Data to process.
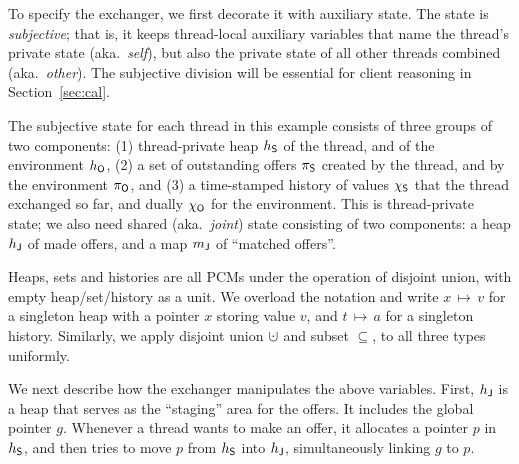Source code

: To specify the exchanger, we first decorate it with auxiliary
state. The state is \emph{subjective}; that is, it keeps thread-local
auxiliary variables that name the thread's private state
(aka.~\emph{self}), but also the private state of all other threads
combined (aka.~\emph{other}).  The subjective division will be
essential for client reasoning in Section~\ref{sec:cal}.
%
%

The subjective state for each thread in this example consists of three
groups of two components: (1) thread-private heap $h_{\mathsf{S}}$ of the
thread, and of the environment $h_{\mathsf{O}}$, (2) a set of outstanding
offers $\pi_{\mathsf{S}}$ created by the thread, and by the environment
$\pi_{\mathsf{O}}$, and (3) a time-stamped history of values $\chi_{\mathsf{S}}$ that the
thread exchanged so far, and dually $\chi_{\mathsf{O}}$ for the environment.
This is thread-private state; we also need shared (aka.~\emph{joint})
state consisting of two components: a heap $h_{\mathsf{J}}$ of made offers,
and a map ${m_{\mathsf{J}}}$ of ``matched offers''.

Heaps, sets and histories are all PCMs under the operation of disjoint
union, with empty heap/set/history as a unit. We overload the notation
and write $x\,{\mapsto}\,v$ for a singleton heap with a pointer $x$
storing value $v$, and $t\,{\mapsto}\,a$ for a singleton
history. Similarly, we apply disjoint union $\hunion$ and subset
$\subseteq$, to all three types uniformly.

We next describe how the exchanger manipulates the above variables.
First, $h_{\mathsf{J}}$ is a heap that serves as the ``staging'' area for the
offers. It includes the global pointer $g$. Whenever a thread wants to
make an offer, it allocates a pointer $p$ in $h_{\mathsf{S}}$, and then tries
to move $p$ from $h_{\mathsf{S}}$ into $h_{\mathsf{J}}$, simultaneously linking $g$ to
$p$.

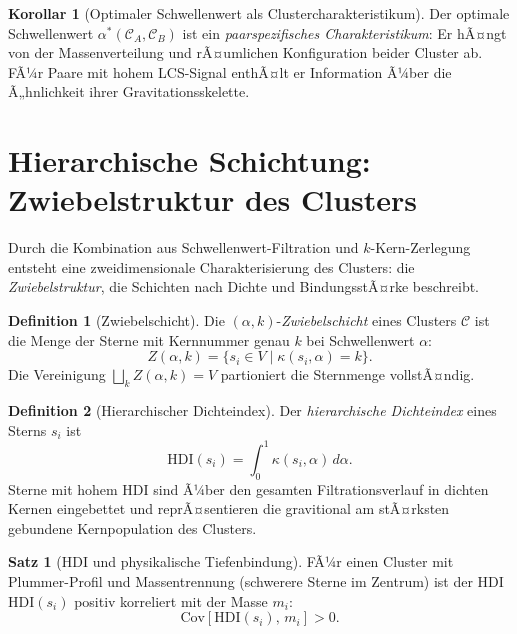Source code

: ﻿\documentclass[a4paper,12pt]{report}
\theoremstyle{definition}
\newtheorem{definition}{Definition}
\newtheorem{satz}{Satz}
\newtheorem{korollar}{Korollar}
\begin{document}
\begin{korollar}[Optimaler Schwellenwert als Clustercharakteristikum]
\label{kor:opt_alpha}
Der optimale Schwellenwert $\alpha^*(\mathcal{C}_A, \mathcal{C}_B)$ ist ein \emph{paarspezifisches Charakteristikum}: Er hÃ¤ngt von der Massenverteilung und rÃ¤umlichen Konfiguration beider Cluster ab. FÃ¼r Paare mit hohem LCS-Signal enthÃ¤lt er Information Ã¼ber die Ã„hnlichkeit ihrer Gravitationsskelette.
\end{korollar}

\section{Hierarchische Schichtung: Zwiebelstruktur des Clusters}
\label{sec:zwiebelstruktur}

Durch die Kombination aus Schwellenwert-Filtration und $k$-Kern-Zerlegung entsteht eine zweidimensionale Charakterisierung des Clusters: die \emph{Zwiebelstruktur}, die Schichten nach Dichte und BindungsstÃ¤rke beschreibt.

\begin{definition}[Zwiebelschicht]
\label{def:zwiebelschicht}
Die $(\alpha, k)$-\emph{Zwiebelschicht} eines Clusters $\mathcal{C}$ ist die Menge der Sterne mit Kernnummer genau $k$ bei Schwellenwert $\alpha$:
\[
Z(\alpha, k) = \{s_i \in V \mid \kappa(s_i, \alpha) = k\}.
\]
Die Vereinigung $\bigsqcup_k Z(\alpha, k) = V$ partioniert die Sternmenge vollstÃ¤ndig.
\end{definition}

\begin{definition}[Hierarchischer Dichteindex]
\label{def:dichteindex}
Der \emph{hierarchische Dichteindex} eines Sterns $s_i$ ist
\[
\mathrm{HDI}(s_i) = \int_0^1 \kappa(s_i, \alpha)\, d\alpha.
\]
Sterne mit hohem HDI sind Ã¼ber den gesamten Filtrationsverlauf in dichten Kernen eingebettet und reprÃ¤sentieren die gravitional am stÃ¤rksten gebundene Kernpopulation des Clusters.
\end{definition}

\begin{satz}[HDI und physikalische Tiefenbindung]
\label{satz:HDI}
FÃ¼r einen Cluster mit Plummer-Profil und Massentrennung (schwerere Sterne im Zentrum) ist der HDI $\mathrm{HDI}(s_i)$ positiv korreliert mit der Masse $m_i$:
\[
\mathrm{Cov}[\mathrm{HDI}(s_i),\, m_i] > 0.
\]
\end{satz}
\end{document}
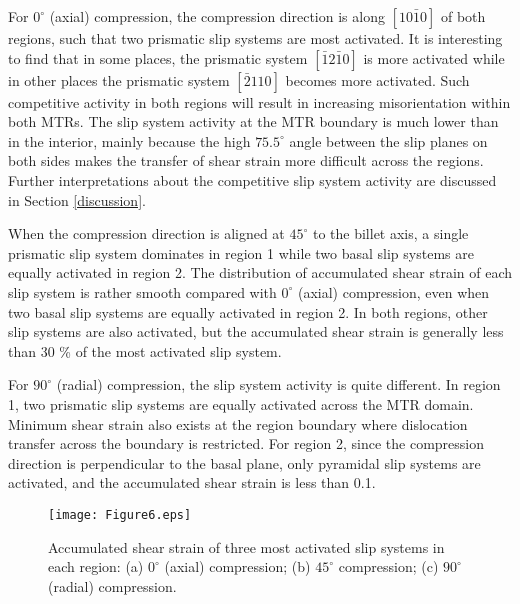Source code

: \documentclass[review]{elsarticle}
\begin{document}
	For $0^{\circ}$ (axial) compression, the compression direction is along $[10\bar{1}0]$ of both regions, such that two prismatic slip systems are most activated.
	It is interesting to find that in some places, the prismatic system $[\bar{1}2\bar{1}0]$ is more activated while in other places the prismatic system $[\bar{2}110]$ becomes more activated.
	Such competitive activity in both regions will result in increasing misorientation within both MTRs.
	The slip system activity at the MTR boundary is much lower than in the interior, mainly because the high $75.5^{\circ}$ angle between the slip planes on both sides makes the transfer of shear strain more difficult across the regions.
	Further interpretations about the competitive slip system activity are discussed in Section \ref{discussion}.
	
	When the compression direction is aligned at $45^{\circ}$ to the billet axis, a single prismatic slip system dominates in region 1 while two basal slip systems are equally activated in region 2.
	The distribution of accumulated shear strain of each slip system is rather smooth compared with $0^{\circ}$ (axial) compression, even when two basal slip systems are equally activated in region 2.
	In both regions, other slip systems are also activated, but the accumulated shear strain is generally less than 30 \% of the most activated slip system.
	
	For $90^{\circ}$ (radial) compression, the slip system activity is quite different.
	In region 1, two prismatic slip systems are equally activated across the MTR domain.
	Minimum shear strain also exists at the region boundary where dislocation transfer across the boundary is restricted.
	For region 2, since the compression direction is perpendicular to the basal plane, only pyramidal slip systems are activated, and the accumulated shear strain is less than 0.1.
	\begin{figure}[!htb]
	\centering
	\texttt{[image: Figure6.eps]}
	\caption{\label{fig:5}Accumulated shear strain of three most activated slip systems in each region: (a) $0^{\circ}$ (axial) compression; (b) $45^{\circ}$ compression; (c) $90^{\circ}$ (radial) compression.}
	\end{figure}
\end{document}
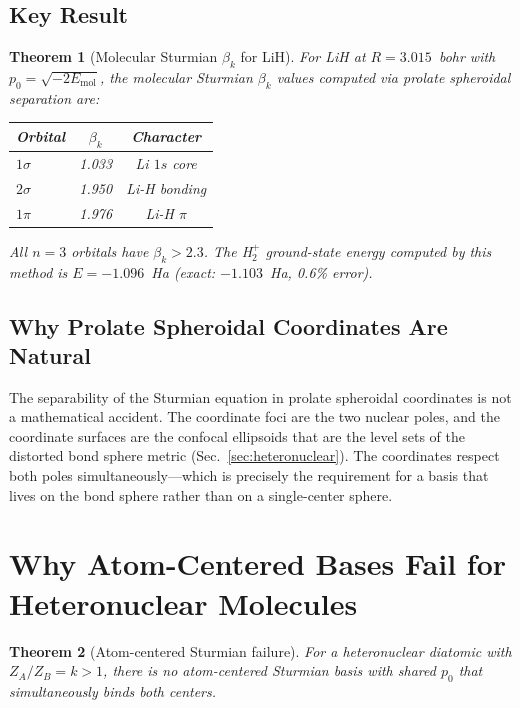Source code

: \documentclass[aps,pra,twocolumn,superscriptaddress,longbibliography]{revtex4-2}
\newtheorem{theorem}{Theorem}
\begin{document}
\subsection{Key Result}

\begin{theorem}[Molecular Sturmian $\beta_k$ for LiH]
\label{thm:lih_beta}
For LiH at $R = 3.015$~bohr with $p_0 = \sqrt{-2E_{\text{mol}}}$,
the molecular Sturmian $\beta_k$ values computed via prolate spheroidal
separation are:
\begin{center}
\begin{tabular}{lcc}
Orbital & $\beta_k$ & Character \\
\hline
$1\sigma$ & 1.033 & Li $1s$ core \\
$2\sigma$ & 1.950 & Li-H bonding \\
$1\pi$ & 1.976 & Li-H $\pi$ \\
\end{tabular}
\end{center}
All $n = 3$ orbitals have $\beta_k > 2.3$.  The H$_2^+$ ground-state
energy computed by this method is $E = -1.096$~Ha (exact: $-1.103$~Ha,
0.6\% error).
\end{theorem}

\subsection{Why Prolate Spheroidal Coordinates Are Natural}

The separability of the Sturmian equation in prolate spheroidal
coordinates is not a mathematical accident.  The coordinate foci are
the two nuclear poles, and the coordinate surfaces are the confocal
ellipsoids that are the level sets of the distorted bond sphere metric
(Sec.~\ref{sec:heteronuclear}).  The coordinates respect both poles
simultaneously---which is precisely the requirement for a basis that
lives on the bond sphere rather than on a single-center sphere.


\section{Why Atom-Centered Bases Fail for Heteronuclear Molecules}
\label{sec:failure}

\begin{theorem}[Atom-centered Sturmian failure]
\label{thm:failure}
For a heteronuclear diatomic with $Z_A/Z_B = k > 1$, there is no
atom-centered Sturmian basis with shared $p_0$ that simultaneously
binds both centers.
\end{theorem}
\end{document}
...
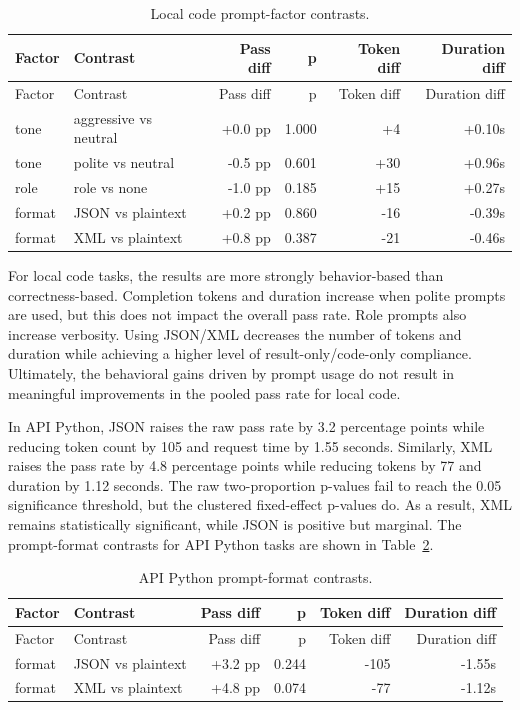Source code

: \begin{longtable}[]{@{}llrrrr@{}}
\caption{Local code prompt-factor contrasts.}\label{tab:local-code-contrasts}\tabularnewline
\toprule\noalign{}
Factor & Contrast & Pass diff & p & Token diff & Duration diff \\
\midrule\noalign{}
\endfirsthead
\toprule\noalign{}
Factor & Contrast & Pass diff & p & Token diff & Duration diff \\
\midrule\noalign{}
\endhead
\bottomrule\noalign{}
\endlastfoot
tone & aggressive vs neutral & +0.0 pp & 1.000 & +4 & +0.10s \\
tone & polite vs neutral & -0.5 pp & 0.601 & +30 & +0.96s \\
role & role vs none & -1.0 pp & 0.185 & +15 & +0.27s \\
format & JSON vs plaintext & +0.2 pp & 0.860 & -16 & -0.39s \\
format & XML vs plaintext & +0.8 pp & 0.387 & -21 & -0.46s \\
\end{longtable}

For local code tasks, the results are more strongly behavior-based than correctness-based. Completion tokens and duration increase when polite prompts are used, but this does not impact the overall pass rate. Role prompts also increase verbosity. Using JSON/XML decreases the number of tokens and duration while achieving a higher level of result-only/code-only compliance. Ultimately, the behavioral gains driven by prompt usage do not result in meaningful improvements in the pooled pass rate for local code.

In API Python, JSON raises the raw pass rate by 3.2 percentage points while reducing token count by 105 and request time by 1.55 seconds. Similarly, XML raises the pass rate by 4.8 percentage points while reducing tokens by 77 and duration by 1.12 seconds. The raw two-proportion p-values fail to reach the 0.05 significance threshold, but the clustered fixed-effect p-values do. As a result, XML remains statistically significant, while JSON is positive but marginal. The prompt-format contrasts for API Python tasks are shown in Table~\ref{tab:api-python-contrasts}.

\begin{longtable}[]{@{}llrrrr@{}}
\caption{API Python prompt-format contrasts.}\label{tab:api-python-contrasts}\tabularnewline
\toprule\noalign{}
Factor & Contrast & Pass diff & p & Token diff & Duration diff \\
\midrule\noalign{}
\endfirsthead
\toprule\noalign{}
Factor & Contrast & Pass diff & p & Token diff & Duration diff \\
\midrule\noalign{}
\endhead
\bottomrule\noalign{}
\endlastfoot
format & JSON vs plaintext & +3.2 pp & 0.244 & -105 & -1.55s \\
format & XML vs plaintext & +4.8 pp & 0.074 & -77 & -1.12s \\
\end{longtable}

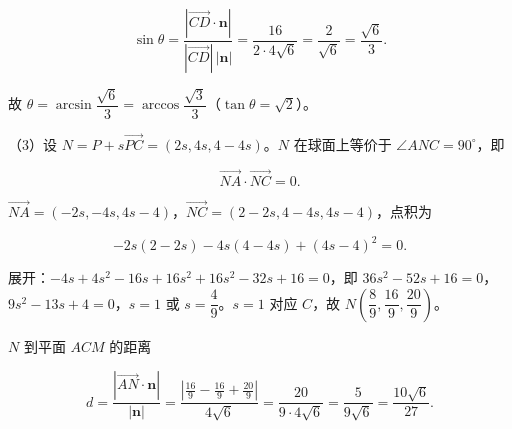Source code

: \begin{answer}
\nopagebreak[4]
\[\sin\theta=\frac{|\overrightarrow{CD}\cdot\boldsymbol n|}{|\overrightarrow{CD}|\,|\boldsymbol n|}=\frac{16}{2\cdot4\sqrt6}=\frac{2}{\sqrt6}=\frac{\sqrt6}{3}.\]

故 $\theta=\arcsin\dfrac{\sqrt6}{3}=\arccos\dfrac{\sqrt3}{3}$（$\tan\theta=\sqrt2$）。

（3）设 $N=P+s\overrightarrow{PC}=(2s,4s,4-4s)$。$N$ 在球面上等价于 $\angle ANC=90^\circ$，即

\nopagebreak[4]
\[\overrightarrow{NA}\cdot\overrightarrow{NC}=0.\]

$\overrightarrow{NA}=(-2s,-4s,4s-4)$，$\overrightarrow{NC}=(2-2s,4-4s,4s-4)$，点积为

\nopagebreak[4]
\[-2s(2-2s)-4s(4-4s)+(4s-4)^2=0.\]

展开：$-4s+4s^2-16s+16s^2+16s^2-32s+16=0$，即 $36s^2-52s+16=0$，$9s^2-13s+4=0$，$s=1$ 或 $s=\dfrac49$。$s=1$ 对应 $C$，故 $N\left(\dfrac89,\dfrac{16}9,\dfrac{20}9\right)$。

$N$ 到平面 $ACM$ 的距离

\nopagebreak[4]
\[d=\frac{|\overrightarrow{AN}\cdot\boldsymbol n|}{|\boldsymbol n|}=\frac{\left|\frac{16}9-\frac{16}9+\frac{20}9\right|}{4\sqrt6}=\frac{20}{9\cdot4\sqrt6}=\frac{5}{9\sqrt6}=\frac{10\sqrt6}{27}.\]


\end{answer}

Your objective.
Copy each line above containing the string "kappa".

Response to this task.
Z(\alpha, k) = \{s_i \in V \mid \kappa(s_i, \alpha) = k\}.
\mathrm{HDI}(s_i) = \int_0^1 \kappa(s_i, \alpha)\, d\alpha.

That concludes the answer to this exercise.